We’re not talking about that funny-looking striped horse you see in the zoo. Zebra Technologies Corp. crafts real-time solutions for companies in a variety of markets. The company uses the same IT building blocks to sense, analyze and decide what to do in real time.
This can be applied across many different verticals, be it health care, logistics or retail. While the arrangements of those building blocks may differ by solution, the same thing will happen every time: the enterprise will “sense” what is happening via data input, “analyze” what is happening, then use that information to “act”. Zebra has a categorical name for this process: Enterprise Asset Intelligence.
“EAI for us is a new category in the market,” said Gary Singh, vice president for wireless LAN solutions at Zebra. “We are driving the definition of this category.” The system is being pitched under the banner of “Visibility that’s Visionary,” but in essence it means empowering the enterprise to know where all assets are and assign them to where they are most useful. This will vary from vertical market to vertical market. For readers of The Hub, the story gets interesting when EAI technology is applied to retail.
Zebra’s retail solution depends on the in-store WiFi and Bluetooth network. It will detect the shopper as they enter the store. But the same system will also track here they go and what they look at. It will also track sales associates, perhaps directing them where to go in the store to deal with the customer. That shopper’s sales history may flag them as a high-value customer, in which case an associate may want to pay more attention to what they want. That same information showing who is where might prompt the store manager to redeploy staff, or open up more cashiers. But most importantly, Zebra can tie store systems together so that they can talk to each other.

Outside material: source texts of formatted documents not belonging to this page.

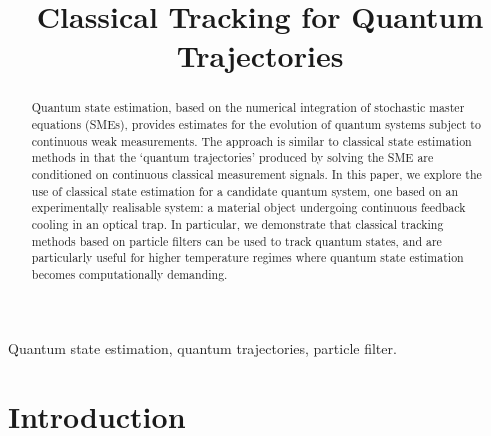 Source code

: \documentclass[conference]{IEEEtran}
\begin{document}
\title{Classical Tracking for Quantum Trajectories}

\author{
}

\maketitle

\begin{abstract}
Quantum state estimation, based on the numerical integration of stochastic master equations (SMEs), provides estimates for the evolution of quantum systems subject to continuous weak measurements. The approach is similar to classical state estimation methods in that the `quantum trajectories' produced by solving the SME are conditioned on continuous classical measurement signals. In this paper, we explore the use of classical state estimation for a candidate quantum system, one based on an experimentally realisable system: a material object undergoing continuous feedback cooling in an optical trap. In particular, we demonstrate that classical tracking methods based on particle filters can be used to track quantum states, and are particularly useful for higher temperature regimes where quantum state estimation becomes computationally demanding. 
\end{abstract}

\begin{IEEEkeywords}
Quantum state estimation, quantum trajectories, particle filter.
\end{IEEEkeywords}

\IEEEpeerreviewmaketitle

\section{Introduction}\label{intro}
\end{document}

Singh explained it this way: a customer orders an item online for in-store pickup. That item has to be moved from a warehouse to a truck, sent to a store, unloaded, stocked or shelved, and be ready for pick-up when that customer arrives. “This improves the customer experience,” Singh said. “We want to be able to reduce errors and improve the overall experience.” The worst experience for the customer is going to the store and finding out the item they ordered is not there.
The building blocks that make up for EAI, or “Visibility that’s Visionary”, has two origins at Zebra. The first source is Zebra’s legacy business, which was making printers that generated bar codes. Zebra then acquired Motorola Solutions, which brought with it expertise in mobile technology, Singh explained.
The building blocks for EAI were already there. They just had to be arranged. At one end were the sensors—bar code readers and RFID sensors. Then came the business analytics that enabled decision-making. “Our biggest customers were asking for it,” Singh said. “The need was not for scanning or printing faster, but to know what is happening in the enterprise.”
Vital to delivering the real-time solution was the understanding of two trends. First was digitization, not just of the physical world but also knowing how this feeds into the smart phone the consumer is holding, Singh noted. Next, Zebra also had to understand what was happening in mobile, Internet of Things and the cloud, since these blocks would build the system that would gather and store the data that would permit analysis and action.
Bringing this all together required Zebra to understand the business operations of its customers, Singh continued. “Lots of different systems have to come together,” he said. That requires taking a holistic approach, not a piecemeal approach, to delivering a solution. And Zebra managed to apply this to retail, manufacturing, health care and transportation.
“Everything is now real time,” Singh said.